**DATA FOR ANALYSIS**.

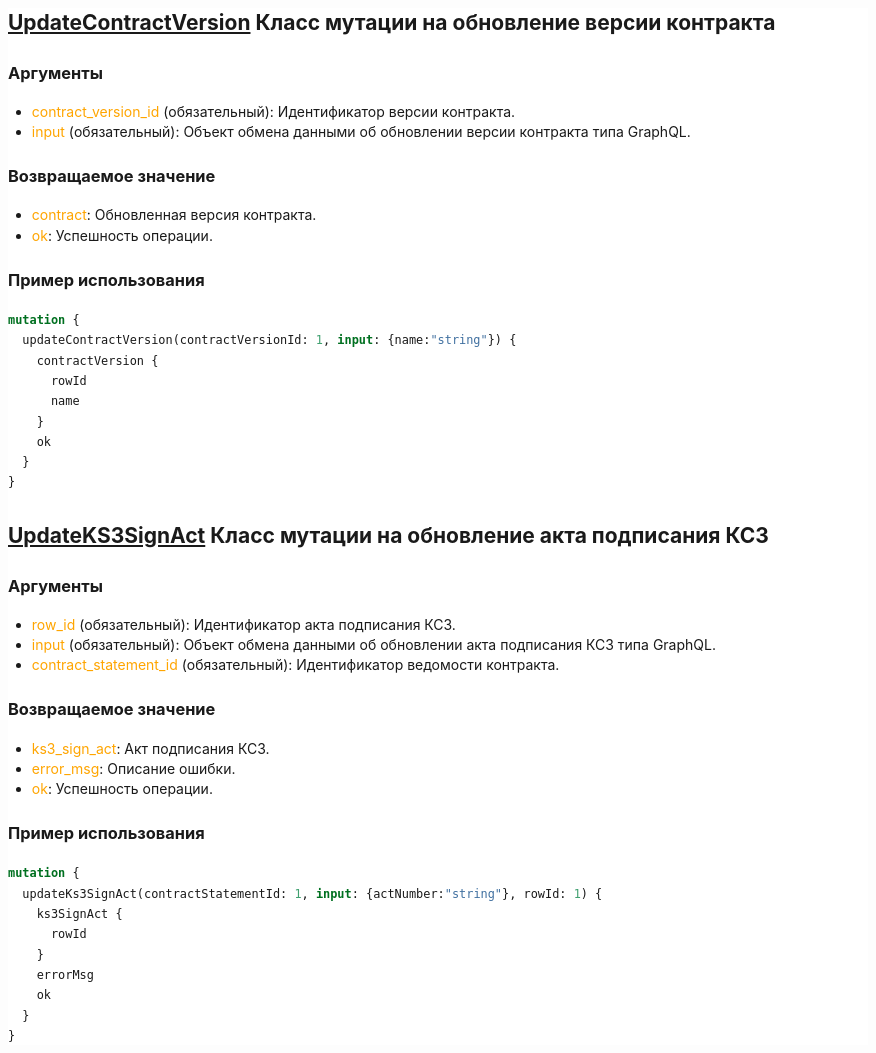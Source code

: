 
## [UpdateContractVersion](contract_version_update.py) Класс мутации на обновление версии контракта
### Аргументы
- <span style="color: orange;">contract_version_id</span> (обязательный): Идентификатор версии контракта.
- <span style="color: orange;">input</span> (обязательный): Объект обмена данными об обновлении версии контракта типа GraphQL.
### Возвращаемое значение
- <span style="color: orange;">contract</span>: Обновленная версия контракта.
- <span style="color: orange;">ok</span>: Успешность операции.


### Пример использования
```graphql
mutation {
  updateContractVersion(contractVersionId: 1, input: {name:"string"}) {
    contractVersion {
      rowId
      name
    }
    ok
  }
}
```


## [UpdateKS3SignAct](ks3_sign_act_update.py) Класс мутации на обновление акта подписания КС3
### Аргументы
- <span style="color: orange;">row_id</span> (обязательный): Идентификатор акта подписания КС3.
- <span style="color: orange;">input</span> (обязательный): Объект обмена данными об обновлении акта подписания КС3 типа GraphQL.
- <span style="color: orange;">contract_statement_id</span> (обязательный): Идентификатор ведомости контракта.
### Возвращаемое значение
- <span style="color: orange;">ks3_sign_act</span>: Акт подписания КС3.
- <span style="color: orange;">error_msg</span>: Описание ошибки.
- <span style="color: orange;">ok</span>: Успешность операции.


### Пример использования
```graphql
mutation {
  updateKs3SignAct(contractStatementId: 1, input: {actNumber:"string"}, rowId: 1) {
    ks3SignAct {
      rowId
    }
    errorMsg
    ok
  }
}
```
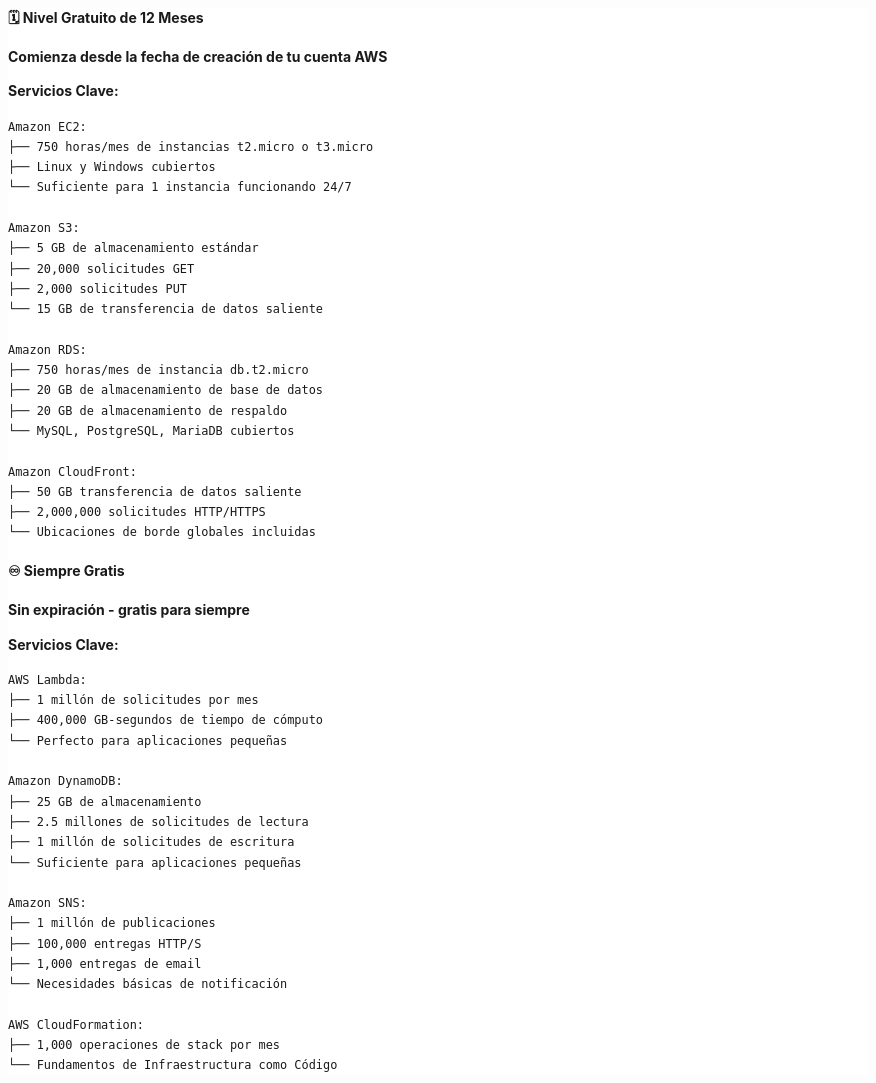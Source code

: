 #### **🗓️ Nivel Gratuito de 12 Meses**
**Comienza desde la fecha de creación de tu cuenta AWS**

**Servicios Clave:**
```
Amazon EC2:
├── 750 horas/mes de instancias t2.micro o t3.micro
├── Linux y Windows cubiertos
└── Suficiente para 1 instancia funcionando 24/7

Amazon S3:
├── 5 GB de almacenamiento estándar
├── 20,000 solicitudes GET
├── 2,000 solicitudes PUT
└── 15 GB de transferencia de datos saliente

Amazon RDS:
├── 750 horas/mes de instancia db.t2.micro
├── 20 GB de almacenamiento de base de datos
├── 20 GB de almacenamiento de respaldo
└── MySQL, PostgreSQL, MariaDB cubiertos

Amazon CloudFront:
├── 50 GB transferencia de datos saliente
├── 2,000,000 solicitudes HTTP/HTTPS
└── Ubicaciones de borde globales incluidas
```

#### **♾️ Siempre Gratis**
**Sin expiración - gratis para siempre**

**Servicios Clave:**
```
AWS Lambda:
├── 1 millón de solicitudes por mes
├── 400,000 GB-segundos de tiempo de cómputo
└── Perfecto para aplicaciones pequeñas

Amazon DynamoDB:
├── 25 GB de almacenamiento
├── 2.5 millones de solicitudes de lectura
├── 1 millón de solicitudes de escritura
└── Suficiente para aplicaciones pequeñas

Amazon SNS:
├── 1 millón de publicaciones
├── 100,000 entregas HTTP/S
├── 1,000 entregas de email
└── Necesidades básicas de notificación

AWS CloudFormation:
├── 1,000 operaciones de stack por mes
└── Fundamentos de Infraestructura como Código
```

**WHAT IS REQUIRED**. Please extract exactly the lines of the data, from the first through the line containing "Идентификатор ведомости контракта.", and add no pictures to the copy.

**RESPONSE FOR THIS EXERCISE**.
Source code

: 
## [UpdateContractVersion](contract_version_update.py) Класс мутации на обновление версии контракта
### Аргументы
- <span style="color: orange;">contract_version_id</span> (обязательный): Идентификатор версии контракта.
- <span style="color: orange;">input</span> (обязательный): Объект обмена данными об обновлении версии контракта типа GraphQL.
### Возвращаемое значение
- <span style="color: orange;">contract</span>: Обновленная версия контракта.
- <span style="color: orange;">ok</span>: Успешность операции.


### Пример использования
```graphql
mutation {
  updateContractVersion(contractVersionId: 1, input: {name:"string"}) {
    contractVersion {
      rowId
      name
    }
    ok
  }
}
```


## [UpdateKS3SignAct](ks3_sign_act_update.py) Класс мутации на обновление акта подписания КС3
### Аргументы
- <span style="color: orange;">row_id</span> (обязательный): Идентификатор акта подписания КС3.
- <span style="color: orange;">input</span> (обязательный): Объект обмена данными об обновлении акта подписания КС3 типа GraphQL.
- <span style="color: orange;">contract_statement_id</span> (обязательный): Идентификатор ведомости контракта.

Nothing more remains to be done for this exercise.